[Dataset entries]

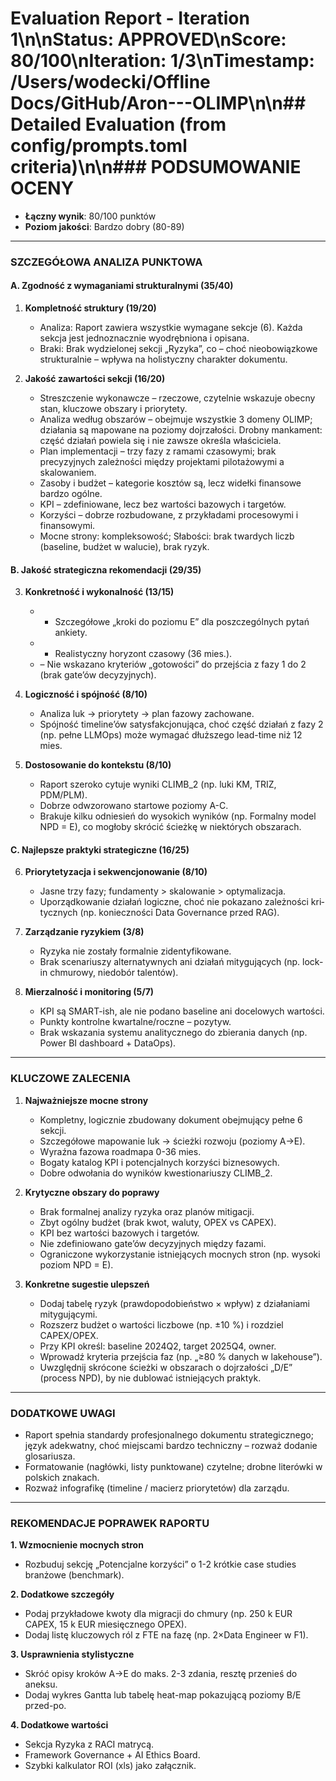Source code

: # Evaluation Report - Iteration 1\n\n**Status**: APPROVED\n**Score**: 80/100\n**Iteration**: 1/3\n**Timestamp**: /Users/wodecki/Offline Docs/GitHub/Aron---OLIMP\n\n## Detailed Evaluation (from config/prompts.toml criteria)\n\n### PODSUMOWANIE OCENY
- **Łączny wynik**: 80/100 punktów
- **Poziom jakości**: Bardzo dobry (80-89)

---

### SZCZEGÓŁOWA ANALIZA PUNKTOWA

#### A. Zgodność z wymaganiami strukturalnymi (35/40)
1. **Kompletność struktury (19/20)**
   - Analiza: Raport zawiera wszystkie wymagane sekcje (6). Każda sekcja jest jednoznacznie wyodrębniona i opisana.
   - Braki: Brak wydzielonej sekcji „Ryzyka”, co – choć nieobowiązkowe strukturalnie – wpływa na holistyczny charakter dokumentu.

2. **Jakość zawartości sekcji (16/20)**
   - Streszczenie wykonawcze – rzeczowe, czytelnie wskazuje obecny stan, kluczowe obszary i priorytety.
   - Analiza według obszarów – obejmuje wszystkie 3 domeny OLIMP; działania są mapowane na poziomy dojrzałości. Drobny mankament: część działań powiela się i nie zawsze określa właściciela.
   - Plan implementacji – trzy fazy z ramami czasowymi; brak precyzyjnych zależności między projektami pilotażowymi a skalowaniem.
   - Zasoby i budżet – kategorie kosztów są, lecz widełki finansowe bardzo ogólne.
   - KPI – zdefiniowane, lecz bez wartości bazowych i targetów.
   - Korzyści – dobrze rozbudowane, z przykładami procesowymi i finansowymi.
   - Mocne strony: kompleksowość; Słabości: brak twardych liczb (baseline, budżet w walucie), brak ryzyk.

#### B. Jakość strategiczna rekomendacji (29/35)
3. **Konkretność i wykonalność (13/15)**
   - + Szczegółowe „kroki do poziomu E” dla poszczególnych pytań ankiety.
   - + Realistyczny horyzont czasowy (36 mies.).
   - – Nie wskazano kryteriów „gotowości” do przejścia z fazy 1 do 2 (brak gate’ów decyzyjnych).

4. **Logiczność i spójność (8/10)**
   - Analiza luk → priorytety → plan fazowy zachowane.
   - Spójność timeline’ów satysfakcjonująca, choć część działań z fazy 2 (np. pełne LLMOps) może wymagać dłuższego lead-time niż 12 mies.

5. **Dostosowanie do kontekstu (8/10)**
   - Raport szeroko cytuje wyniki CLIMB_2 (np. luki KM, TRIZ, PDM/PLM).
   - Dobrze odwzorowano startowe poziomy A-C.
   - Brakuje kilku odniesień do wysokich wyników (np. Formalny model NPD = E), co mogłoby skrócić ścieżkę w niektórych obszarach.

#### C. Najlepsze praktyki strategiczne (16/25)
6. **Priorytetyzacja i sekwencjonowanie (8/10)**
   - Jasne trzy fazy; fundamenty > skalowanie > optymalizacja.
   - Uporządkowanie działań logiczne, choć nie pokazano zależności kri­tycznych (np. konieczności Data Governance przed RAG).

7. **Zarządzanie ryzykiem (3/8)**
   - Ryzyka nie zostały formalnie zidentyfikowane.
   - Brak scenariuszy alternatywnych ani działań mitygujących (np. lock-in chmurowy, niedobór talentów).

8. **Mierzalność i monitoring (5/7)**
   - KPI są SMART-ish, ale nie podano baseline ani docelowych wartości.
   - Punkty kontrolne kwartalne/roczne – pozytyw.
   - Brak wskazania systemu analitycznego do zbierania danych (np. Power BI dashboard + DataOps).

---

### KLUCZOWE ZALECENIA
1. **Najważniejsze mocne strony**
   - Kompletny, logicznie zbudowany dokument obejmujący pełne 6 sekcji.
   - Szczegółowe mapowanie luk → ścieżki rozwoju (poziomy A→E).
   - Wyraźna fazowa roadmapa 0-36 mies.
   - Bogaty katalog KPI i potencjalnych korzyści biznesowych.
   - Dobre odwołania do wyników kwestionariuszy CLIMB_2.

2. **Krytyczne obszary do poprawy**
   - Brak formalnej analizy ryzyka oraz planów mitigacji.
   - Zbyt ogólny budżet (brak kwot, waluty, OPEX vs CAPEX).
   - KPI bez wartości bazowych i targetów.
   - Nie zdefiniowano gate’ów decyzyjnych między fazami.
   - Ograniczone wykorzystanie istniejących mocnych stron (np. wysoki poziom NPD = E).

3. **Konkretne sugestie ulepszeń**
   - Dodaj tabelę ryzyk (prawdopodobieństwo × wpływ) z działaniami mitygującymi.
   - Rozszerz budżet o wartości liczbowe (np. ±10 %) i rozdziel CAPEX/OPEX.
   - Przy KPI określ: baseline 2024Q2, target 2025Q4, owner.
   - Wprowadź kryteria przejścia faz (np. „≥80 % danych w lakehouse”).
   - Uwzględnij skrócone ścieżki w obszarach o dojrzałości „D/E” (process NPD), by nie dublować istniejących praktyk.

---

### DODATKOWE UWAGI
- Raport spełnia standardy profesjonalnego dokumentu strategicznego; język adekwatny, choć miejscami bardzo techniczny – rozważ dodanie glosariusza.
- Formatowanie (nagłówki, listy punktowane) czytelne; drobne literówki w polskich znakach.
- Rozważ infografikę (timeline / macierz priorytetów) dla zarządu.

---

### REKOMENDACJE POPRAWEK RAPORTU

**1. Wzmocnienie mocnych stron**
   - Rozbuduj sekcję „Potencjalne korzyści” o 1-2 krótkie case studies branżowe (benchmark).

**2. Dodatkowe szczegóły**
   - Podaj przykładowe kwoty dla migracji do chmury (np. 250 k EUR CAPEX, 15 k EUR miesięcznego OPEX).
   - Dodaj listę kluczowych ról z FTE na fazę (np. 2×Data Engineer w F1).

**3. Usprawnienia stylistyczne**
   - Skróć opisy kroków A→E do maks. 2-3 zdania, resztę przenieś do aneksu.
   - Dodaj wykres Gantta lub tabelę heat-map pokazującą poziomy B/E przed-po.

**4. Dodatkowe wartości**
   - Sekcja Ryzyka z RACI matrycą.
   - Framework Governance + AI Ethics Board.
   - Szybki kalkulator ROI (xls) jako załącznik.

* * *

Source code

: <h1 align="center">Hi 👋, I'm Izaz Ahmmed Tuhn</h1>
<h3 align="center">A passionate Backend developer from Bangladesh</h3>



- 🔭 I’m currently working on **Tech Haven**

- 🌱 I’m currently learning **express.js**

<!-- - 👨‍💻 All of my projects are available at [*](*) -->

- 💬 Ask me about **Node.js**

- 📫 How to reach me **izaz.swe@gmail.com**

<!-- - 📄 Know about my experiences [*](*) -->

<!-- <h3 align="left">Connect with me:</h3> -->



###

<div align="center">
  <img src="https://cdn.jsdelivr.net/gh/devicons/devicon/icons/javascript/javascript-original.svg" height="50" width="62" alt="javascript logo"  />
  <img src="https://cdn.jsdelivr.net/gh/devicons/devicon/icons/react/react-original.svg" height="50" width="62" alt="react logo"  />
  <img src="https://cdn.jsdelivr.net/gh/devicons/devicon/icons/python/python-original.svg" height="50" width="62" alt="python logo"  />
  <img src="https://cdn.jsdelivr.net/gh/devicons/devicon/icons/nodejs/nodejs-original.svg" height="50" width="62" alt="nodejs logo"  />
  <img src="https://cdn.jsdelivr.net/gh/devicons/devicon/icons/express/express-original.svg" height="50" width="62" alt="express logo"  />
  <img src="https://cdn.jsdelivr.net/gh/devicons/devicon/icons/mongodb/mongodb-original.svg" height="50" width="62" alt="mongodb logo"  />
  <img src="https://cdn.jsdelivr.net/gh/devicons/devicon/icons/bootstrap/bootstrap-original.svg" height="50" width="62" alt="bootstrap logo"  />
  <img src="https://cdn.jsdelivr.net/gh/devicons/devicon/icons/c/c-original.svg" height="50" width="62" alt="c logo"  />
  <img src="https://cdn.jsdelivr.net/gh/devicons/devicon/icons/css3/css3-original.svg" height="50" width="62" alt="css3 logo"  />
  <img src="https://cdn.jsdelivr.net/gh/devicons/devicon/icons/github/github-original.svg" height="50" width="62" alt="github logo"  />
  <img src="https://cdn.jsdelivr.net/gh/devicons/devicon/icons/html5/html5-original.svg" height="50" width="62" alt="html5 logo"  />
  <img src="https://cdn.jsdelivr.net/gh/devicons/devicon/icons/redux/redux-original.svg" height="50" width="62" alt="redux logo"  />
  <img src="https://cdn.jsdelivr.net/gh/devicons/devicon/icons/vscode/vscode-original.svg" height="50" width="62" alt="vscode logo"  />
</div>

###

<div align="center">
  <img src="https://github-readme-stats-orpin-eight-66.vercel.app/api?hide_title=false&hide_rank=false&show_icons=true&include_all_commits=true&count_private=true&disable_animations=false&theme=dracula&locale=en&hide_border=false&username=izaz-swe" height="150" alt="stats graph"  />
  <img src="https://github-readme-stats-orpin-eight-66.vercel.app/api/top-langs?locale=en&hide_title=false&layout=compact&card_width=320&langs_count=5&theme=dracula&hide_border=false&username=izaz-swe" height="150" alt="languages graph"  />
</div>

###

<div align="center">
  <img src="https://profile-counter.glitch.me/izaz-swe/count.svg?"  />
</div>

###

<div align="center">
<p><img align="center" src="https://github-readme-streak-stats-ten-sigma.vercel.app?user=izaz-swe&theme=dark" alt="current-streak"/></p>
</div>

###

...

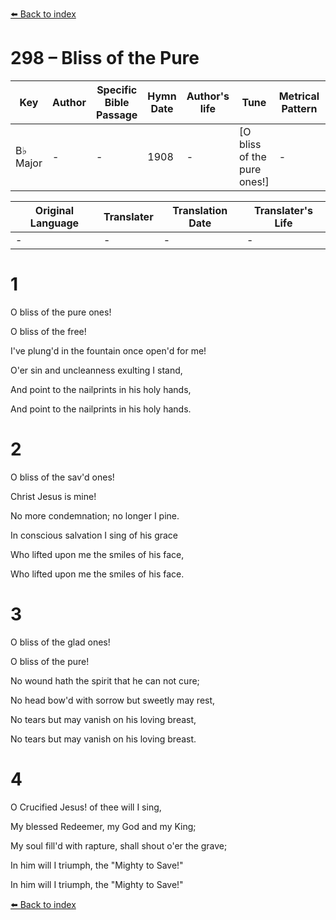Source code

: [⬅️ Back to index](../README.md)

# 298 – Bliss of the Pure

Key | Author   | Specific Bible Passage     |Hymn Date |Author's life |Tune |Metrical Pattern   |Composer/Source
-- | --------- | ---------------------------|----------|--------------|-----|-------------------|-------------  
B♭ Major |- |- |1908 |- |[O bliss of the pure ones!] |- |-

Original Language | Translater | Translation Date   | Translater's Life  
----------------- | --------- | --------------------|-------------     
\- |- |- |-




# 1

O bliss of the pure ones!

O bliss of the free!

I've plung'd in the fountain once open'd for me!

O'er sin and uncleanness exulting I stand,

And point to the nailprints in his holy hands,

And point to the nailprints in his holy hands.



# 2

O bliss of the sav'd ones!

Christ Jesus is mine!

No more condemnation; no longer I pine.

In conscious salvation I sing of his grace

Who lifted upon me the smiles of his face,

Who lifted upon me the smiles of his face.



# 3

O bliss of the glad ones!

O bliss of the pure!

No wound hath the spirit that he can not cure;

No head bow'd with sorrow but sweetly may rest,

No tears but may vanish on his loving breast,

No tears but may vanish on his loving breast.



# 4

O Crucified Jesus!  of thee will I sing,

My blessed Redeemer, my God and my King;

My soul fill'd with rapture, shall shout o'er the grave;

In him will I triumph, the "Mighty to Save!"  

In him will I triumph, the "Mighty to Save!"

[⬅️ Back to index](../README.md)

• [WHAT YOU ARE ASKED TO DO]:
Retype only the lines above between the line with "- Raport szeroko" and the line with "- Dobre odwołania", counting those two lines as well, and keep every character as it is.

• [RESPONSE]:
   - Raport szeroko cytuje wyniki CLIMB_2 (np. luki KM, TRIZ, PDM/PLM).
   - Dobrze odwzorowano startowe poziomy A-C.
   - Brakuje kilku odniesień do wysokich wyników (np. Formalny model NPD = E), co mogłoby skrócić ścieżkę w niektórych obszarach.

#### C. Najlepsze praktyki strategiczne (16/25)
6. **Priorytetyzacja i sekwencjonowanie (8/10)**
   - Jasne trzy fazy; fundamenty > skalowanie > optymalizacja.
   - Uporządkowanie działań logiczne, choć nie pokazano zależności kri­tycznych (np. konieczności Data Governance przed RAG).

7. **Zarządzanie ryzykiem (3/8)**
   - Ryzyka nie zostały formalnie zidentyfikowane.
   - Brak scenariuszy alternatywnych ani działań mitygujących (np. lock-in chmurowy, niedobór talentów).

8. **Mierzalność i monitoring (5/7)**
   - KPI są SMART-ish, ale nie podano baseline ani docelowych wartości.
   - Punkty kontrolne kwartalne/roczne – pozytyw.
   - Brak wskazania systemu analitycznego do zbierania danych (np. Power BI dashboard + DataOps).

---

### KLUCZOWE ZALECENIA
1. **Najważniejsze mocne strony**
   - Kompletny, logicznie zbudowany dokument obejmujący pełne 6 sekcji.
   - Szczegółowe mapowanie luk → ścieżki rozwoju (poziomy A→E).
   - Wyraźna fazowa roadmapa 0-36 mies.
   - Bogaty katalog KPI i potencjalnych korzyści biznesowych.
   - Dobre odwołania do wyników kwestionariuszy CLIMB_2.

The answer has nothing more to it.